The Senate wants Justice Secretary Vitaliano Aguirre to explain why his department dropped drug charges against former Customs Commissioner Nicanor Faeldon and other officials over the 600 kilos of the illegal drug shabu worth P6.4 billion that slipped past the Bureau of Customs last May.
However, Aguirre on Friday clarified that he has nothing to do with the findings of the panel of prosecutors that recommended the dropping of charges against Faeldon and his Customs staff.
“As of this stage, the case is still in the preliminary stage and the Office of the Secretary has still nothing to do with the proceedings there. As a matter of fact, I have not yet read the resolution of the National Prosecution Service,” Aguirre said in a text message.
Most senators were dismayed and disappointed, and some were enraged when Aguirre said Faeldon and the other custom officials linked to the smuggling of shabu from Xiamen, China, were cleared of the charges. They also expressed their continued incredulity over how the shipment slipped through the BOC without connivance from its personnel.
“Those charged were only private citizens. How did that happen since the case involved 600 kilos? It is hard to believe that this happened without the cooperation from inside,” said Senate President Aquilino “Koko” Pimentel III.
The DoJ found probable cause to charge several others for importation of dangerous drugs, including Richard Tan, owner of the Valenzuela warehouse where the shabu shipment was found; businessman Kenneth Dong, Manny Li, admitted Customs fixer Mark Ruben Taguba II, EMT Trading owner Eirene Mae Tatad, broker Teejay Marcellana, Chen Min, Jhu Ming Jhun and Chen Rong Huan, and other unidentified individuals known only as John Doe, Jane Doe, and George Doe.
Aside from Faeldon, also cleared of the drug charges were Customs intelligence officers Joel Pinawin and Oliver Valiente, lawyers Jeleena Magsuci and Philip Maronilla, and BOC personnel Alexandra Ventura, Randolph Cabansag, Dennis Maniego, Dennis Cabildo, and John Edillor.
The Senate blue ribbon committee, chaired by Senator Richard Gordon, had recommended the filing of charges against Faeldon and other BOC officials.
Pimentel said they will give the Department of Justice the chance to explain, formally or informally, how the situation developed.
“Maybe, I should just talk to Secretary Aguirre for an explanation because he’s also a party-mate. First of all, why was Faeldon not included and many of the other subordinates of Faeldon?” Pimentel said.
Liberal Party senators expressed dismay over the justice department’s decision to clear several former BOC officials.
LP president Francis Pangilinan said allies of the administration such as Faeldon are allowed to go scot-free, going after only the poor and powerless.

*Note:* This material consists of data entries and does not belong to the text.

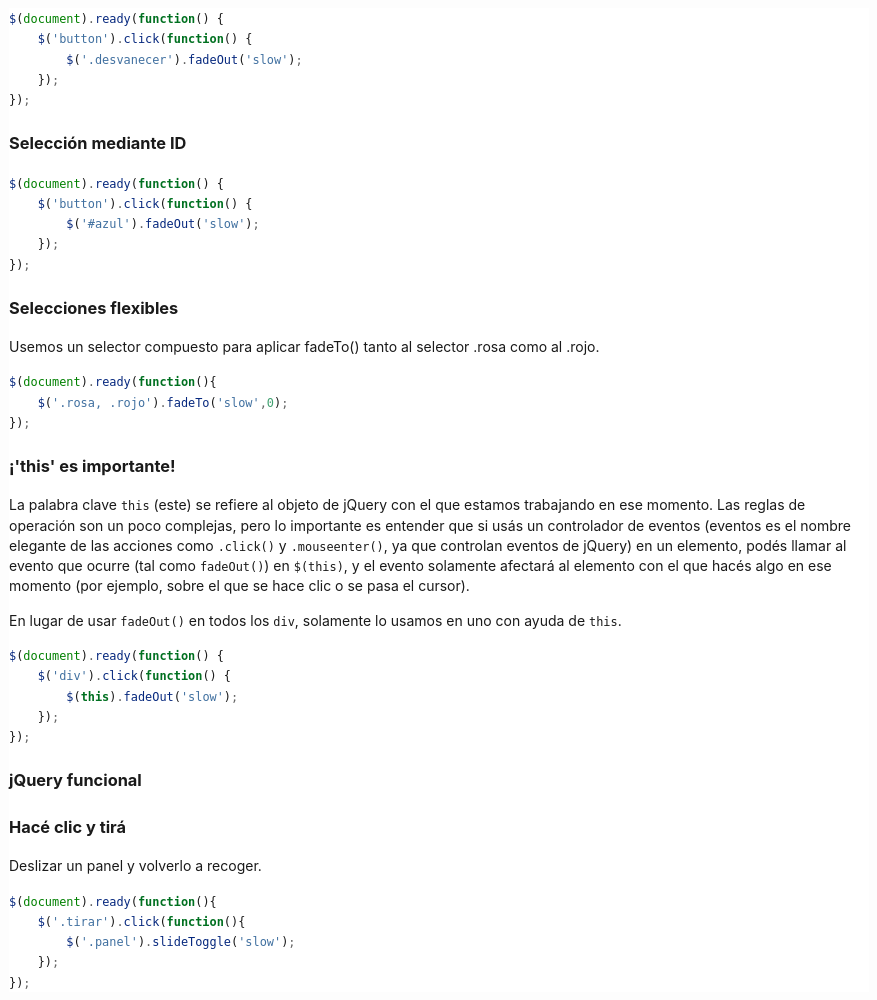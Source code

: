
 ```javascript
$(document).ready(function() {
    $('button').click(function() {
        $('.desvanecer').fadeOut('slow');
    });
});
```

### Selección mediante ID

```javascript
$(document).ready(function() {
    $('button').click(function() {
        $('#azul').fadeOut('slow');
    });
});
```

### Selecciones flexibles

Usemos un selector compuesto para aplicar fadeTo() tanto al selector .rosa como al .rojo.

```javascript
$(document).ready(function(){
    $('.rosa, .rojo').fadeTo('slow',0);
});
```

### ¡'this' es importante!

La palabra clave `this` (este) se refiere al objeto de jQuery con el que estamos trabajando en ese momento. Las reglas de operación son un poco complejas, pero lo importante es entender que si usás un controlador de eventos (eventos es el nombre elegante de las acciones como `.click()` y `.mouseenter()`, ya que controlan eventos de jQuery) en un elemento, podés llamar al evento que ocurre (tal como `fadeOut()`) en `$(this)`, y el evento solamente afectará al elemento con el que hacés algo en ese momento (por ejemplo, sobre el que se hace clic o se pasa el cursor).

En lugar de usar `fadeOut()` en todos los `div`, solamente lo usamos en uno con ayuda de `this`.

```javascript
$(document).ready(function() {
    $('div').click(function() {
        $(this).fadeOut('slow');
    });
});
```

### jQuery funcional

### Hacé clic y tirá

Deslizar un panel y volverlo a recoger.

```javascript
$(document).ready(function(){
    $('.tirar').click(function(){
        $('.panel').slideToggle('slow');
    });
});
```
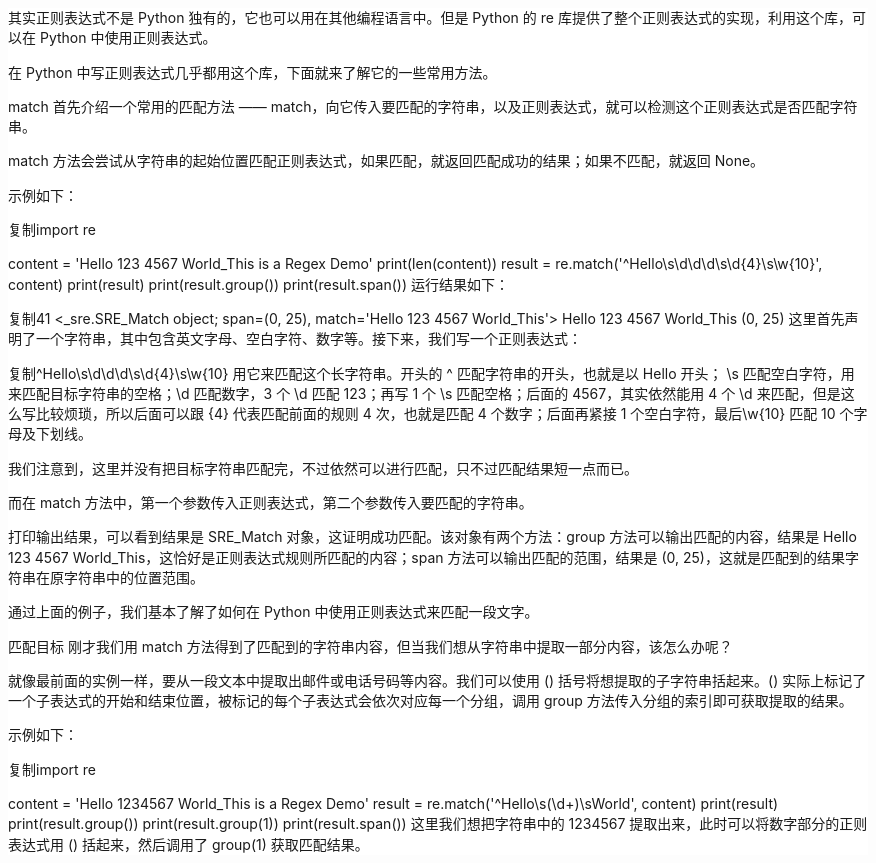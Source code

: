 其实正则表达式不是 Python 独有的，它也可以用在其他编程语言中。但是 Python 的 re 库提供了整个正则表达式的实现，利用这个库，可以在 Python 中使用正则表达式。

在 Python 中写正则表达式几乎都用这个库，下面就来了解它的一些常用方法。

match
首先介绍一个常用的匹配方法 —— match，向它传入要匹配的字符串，以及正则表达式，就可以检测这个正则表达式是否匹配字符串。

match 方法会尝试从字符串的起始位置匹配正则表达式，如果匹配，就返回匹配成功的结果；如果不匹配，就返回 None。

示例如下：

复制import re

content = 'Hello 123 4567 World_This is a Regex Demo'
print(len(content))
result = re.match('^Hello\s\d\d\d\s\d{4}\s\w{10}', content)
print(result)
print(result.group())
print(result.span())
运行结果如下：

复制41
<_sre.SRE_Match object; span=(0, 25), match='Hello 123 4567 World_This'>
Hello 123 4567 World_This
(0, 25)
这里首先声明了一个字符串，其中包含英文字母、空白字符、数字等。接下来，我们写一个正则表达式：

复制^Hello\s\d\d\d\s\d{4}\s\w{10}
用它来匹配这个长字符串。开头的 ^ 匹配字符串的开头，也就是以 Hello 开头； \s 匹配空白字符，用来匹配目标字符串的空格；\d 匹配数字，3 个 \d 匹配 123；再写 1 个 \s 匹配空格；后面的 4567，其实依然能用 4 个 \d 来匹配，但是这么写比较烦琐，所以后面可以跟 {4} 代表匹配前面的规则 4 次，也就是匹配 4 个数字；后面再紧接 1 个空白字符，最后\w{10} 匹配 10 个字母及下划线。

我们注意到，这里并没有把目标字符串匹配完，不过依然可以进行匹配，只不过匹配结果短一点而已。

而在 match 方法中，第一个参数传入正则表达式，第二个参数传入要匹配的字符串。

打印输出结果，可以看到结果是 SRE_Match 对象，这证明成功匹配。该对象有两个方法：group 方法可以输出匹配的内容，结果是 Hello 123 4567 World_This，这恰好是正则表达式规则所匹配的内容；span 方法可以输出匹配的范围，结果是 (0, 25)，这就是匹配到的结果字符串在原字符串中的位置范围。

通过上面的例子，我们基本了解了如何在 Python 中使用正则表达式来匹配一段文字。

匹配目标
刚才我们用 match 方法得到了匹配到的字符串内容，但当我们想从字符串中提取一部分内容，该怎么办呢？

就像最前面的实例一样，要从一段文本中提取出邮件或电话号码等内容。我们可以使用 () 括号将想提取的子字符串括起来。() 实际上标记了一个子表达式的开始和结束位置，被标记的每个子表达式会依次对应每一个分组，调用 group 方法传入分组的索引即可获取提取的结果。

示例如下：

复制import re

content = 'Hello 1234567 World_This is a Regex Demo'
result = re.match('^Hello\s(\d+)\sWorld', content)
print(result)
print(result.group())
print(result.group(1))
print(result.span())
这里我们想把字符串中的 1234567 提取出来，此时可以将数字部分的正则表达式用 () 括起来，然后调用了 group(1) 获取匹配结果。
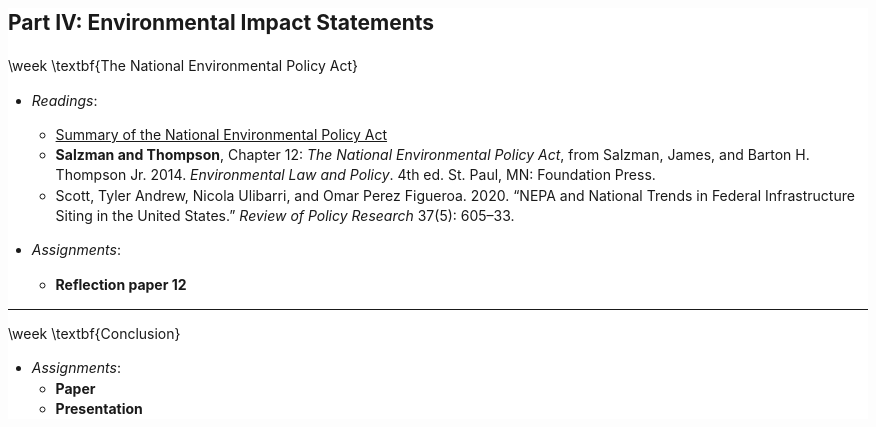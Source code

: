 
## Part IV: Environmental Impact Statements  

\week \textbf{The National Environmental Policy Act} 

* _Readings_:
	- [Summary of the National Environmental Policy Act](https://www.epa.gov/laws-regulations/summary-national-environmental-policy-act)
	- **Salzman and Thompson**, Chapter 12: _The National Environmental Policy Act_, from Salzman, James, and Barton H. Thompson Jr. 2014. _Environmental Law and Policy_. 4th ed. St. Paul, MN: Foundation Press. 
	- Scott, Tyler Andrew, Nicola Ulibarri, and Omar Perez Figueroa. 2020. “NEPA and National Trends in Federal Infrastructure Siting in the United States.” _Review of Policy Research_ 37(5): 605–33.

* _Assignments_: 
	* **Reflection paper 12**

---

\week \textbf{Conclusion}

* _Assignments_: 
	* **Paper**
	* __Presentation__



 

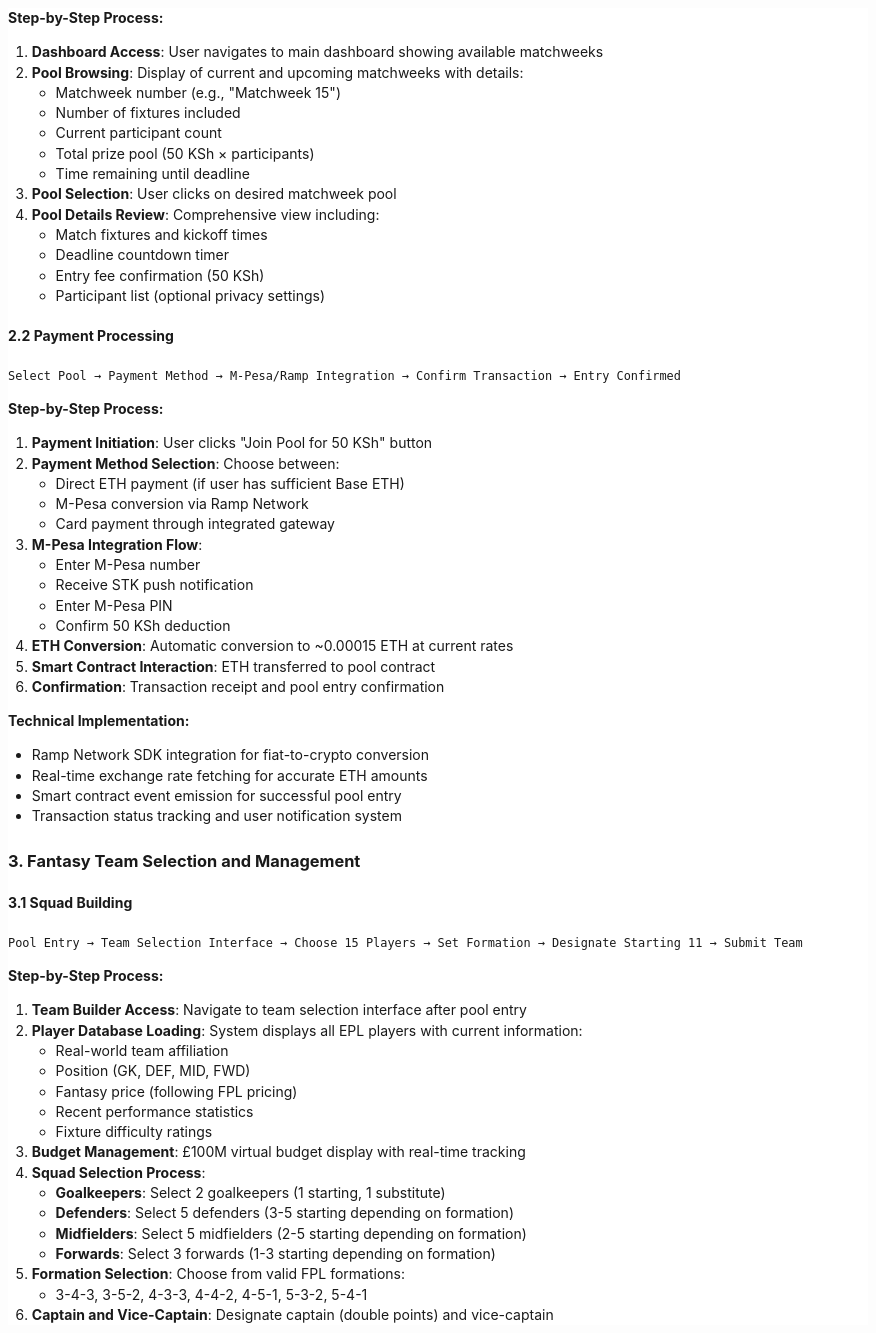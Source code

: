 **Step-by-Step Process:**
1. **Dashboard Access**: User navigates to main dashboard showing available matchweeks
2. **Pool Browsing**: Display of current and upcoming matchweeks with details:
   - Matchweek number (e.g., "Matchweek 15")
   - Number of fixtures included
   - Current participant count
   - Total prize pool (50 KSh × participants)
   - Time remaining until deadline
3. **Pool Selection**: User clicks on desired matchweek pool
4. **Pool Details Review**: Comprehensive view including:
   - Match fixtures and kickoff times
   - Deadline countdown timer
   - Entry fee confirmation (50 KSh)
   - Participant list (optional privacy settings)

#### 2.2 Payment Processing
```
Select Pool → Payment Method → M-Pesa/Ramp Integration → Confirm Transaction → Entry Confirmed
```

**Step-by-Step Process:**
1. **Payment Initiation**: User clicks "Join Pool for 50 KSh" button
2. **Payment Method Selection**: Choose between:
   - Direct ETH payment (if user has sufficient Base ETH)
   - M-Pesa conversion via Ramp Network
   - Card payment through integrated gateway
3. **M-Pesa Integration Flow**:
   - Enter M-Pesa number
   - Receive STK push notification
   - Enter M-Pesa PIN
   - Confirm 50 KSh deduction
4. **ETH Conversion**: Automatic conversion to ~0.00015 ETH at current rates
5. **Smart Contract Interaction**: ETH transferred to pool contract
6. **Confirmation**: Transaction receipt and pool entry confirmation

**Technical Implementation:**
- Ramp Network SDK integration for fiat-to-crypto conversion
- Real-time exchange rate fetching for accurate ETH amounts
- Smart contract event emission for successful pool entry
- Transaction status tracking and user notification system

### 3. Fantasy Team Selection and Management

#### 3.1 Squad Building
```
Pool Entry → Team Selection Interface → Choose 15 Players → Set Formation → Designate Starting 11 → Submit Team
```

**Step-by-Step Process:**
1. **Team Builder Access**: Navigate to team selection interface after pool entry
2. **Player Database Loading**: System displays all EPL players with current information:
   - Real-world team affiliation
   - Position (GK, DEF, MID, FWD)
   - Fantasy price (following FPL pricing)
   - Recent performance statistics
   - Fixture difficulty ratings
3. **Budget Management**: £100M virtual budget display with real-time tracking
4. **Squad Selection Process**:
   - **Goalkeepers**: Select 2 goalkeepers (1 starting, 1 substitute)
   - **Defenders**: Select 5 defenders (3-5 starting depending on formation)
   - **Midfielders**: Select 5 midfielders (2-5 starting depending on formation)
   - **Forwards**: Select 3 forwards (1-3 starting depending on formation)
5. **Formation Selection**: Choose from valid FPL formations:
   - 3-4-3, 3-5-2, 4-3-3, 4-4-2, 4-5-1, 5-3-2, 5-4-1
6. **Captain and Vice-Captain**: Designate captain (double points) and vice-captain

“What does Faeldon know that we don’t? Were they deliberately allowed off the hook so that we won’t know who are behind this enormous shipment of shabu?” questioned Pangilinan.
A DOJ panel headed by Assistant State Prosecutor Aristotle Reyes dismissed the complaint of the Philippine Drug Enforcement Agency for conspiracy to import illegal drugs and protecting or coddling of drug traffickers under Republic Act 9165 or the Comprehensive Dangerous Drugs Act, negligence and tolerance under Article 208 of the Revised Penal Code, and corrupt practices of public officers under Section 3 of R.A. 3019, otherwise known as Anti-Graft and Corrupt Practices Act for lack of probable cause.
The DOJ cited PDEA’s “failure to state with clarity the acts or omission supposedly committed by the above-named BOC respondents that would constitute violation of the offense charged” as basis in clearing Faeldon of the charges.
“Further, the evidence adduced by the PDEA in support of the charges were insufficient to establish probable case. Thus, the Panel is constrained to take into consideration the defense raised by the respondents,” read the resolution.
Aguirre stressed that he did not interfere in resolution by the NPS of their cases.